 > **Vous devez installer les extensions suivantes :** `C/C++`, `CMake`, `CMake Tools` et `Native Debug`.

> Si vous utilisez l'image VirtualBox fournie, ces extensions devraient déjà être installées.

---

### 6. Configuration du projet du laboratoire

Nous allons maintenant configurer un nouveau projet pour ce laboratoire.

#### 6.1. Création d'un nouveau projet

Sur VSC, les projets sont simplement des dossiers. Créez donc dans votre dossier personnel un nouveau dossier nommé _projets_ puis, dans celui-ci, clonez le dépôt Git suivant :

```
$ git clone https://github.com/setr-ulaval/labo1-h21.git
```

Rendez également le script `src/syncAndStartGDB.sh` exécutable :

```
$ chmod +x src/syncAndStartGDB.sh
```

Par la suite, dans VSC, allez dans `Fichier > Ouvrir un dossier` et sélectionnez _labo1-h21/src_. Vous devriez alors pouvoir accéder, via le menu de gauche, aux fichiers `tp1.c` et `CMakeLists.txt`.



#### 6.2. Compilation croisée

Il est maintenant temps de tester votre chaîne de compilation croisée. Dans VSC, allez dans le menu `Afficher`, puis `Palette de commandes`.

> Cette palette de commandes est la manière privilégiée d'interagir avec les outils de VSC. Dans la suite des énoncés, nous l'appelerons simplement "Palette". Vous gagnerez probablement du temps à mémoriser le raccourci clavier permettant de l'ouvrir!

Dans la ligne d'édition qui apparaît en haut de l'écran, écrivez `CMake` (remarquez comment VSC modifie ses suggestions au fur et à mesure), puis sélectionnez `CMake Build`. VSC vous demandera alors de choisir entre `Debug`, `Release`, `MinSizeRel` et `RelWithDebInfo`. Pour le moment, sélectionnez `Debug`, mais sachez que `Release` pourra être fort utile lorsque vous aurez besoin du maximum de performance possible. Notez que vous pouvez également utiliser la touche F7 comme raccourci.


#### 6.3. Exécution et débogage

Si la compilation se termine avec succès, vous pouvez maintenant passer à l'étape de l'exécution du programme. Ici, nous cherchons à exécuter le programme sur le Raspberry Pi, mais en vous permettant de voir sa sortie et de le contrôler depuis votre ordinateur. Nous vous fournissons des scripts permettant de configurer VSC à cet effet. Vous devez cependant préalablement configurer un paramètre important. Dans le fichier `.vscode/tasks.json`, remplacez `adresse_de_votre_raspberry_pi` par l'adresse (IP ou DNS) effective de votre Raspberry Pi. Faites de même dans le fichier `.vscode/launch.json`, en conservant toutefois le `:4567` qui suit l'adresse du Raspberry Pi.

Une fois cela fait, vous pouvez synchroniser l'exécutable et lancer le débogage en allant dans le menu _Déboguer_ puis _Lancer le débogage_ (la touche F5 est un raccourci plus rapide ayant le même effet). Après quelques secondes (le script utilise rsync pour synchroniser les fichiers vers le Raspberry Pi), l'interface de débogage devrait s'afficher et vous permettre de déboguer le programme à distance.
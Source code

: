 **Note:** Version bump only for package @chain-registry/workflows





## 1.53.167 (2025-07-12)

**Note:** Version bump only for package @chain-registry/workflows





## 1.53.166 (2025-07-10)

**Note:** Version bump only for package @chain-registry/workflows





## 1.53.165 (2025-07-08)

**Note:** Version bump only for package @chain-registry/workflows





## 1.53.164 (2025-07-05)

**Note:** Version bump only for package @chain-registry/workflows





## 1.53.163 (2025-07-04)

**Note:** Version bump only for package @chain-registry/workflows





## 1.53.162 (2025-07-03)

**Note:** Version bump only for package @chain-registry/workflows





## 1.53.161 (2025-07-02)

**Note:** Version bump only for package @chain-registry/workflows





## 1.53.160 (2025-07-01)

────────────────────

#### ACTIVITY
What you return should be exactly the lines above, starting at the one with "Nous allons maintenant" and ending at the one with "#### 6.3. Exécution et débogage", and nothing else.

#### SOLVED EXERCISE
Nous allons maintenant configurer un nouveau projet pour ce laboratoire.

#### 6.1. Création d'un nouveau projet

Sur VSC, les projets sont simplement des dossiers. Créez donc dans votre dossier personnel un nouveau dossier nommé _projets_ puis, dans celui-ci, clonez le dépôt Git suivant :

```
$ git clone https://github.com/setr-ulaval/labo1-h21.git
```

Rendez également le script `src/syncAndStartGDB.sh` exécutable :

```
$ chmod +x src/syncAndStartGDB.sh
```

Par la suite, dans VSC, allez dans `Fichier > Ouvrir un dossier` et sélectionnez _labo1-h21/src_. Vous devriez alors pouvoir accéder, via le menu de gauche, aux fichiers `tp1.c` et `CMakeLists.txt`.



#### 6.2. Compilation croisée

Il est maintenant temps de tester votre chaîne de compilation croisée. Dans VSC, allez dans le menu `Afficher`, puis `Palette de commandes`.

> Cette palette de commandes est la manière privilégiée d'interagir avec les outils de VSC. Dans la suite des énoncés, nous l'appelerons simplement "Palette". Vous gagnerez probablement du temps à mémoriser le raccourci clavier permettant de l'ouvrir!

Dans la ligne d'édition qui apparaît en haut de l'écran, écrivez `CMake` (remarquez comment VSC modifie ses suggestions au fur et à mesure), puis sélectionnez `CMake Build`. VSC vous demandera alors de choisir entre `Debug`, `Release`, `MinSizeRel` et `RelWithDebInfo`. Pour le moment, sélectionnez `Debug`, mais sachez que `Release` pourra être fort utile lorsque vous aurez besoin du maximum de performance possible. Notez que vous pouvez également utiliser la touche F7 comme raccourci.


#### 6.3. Exécution et débogage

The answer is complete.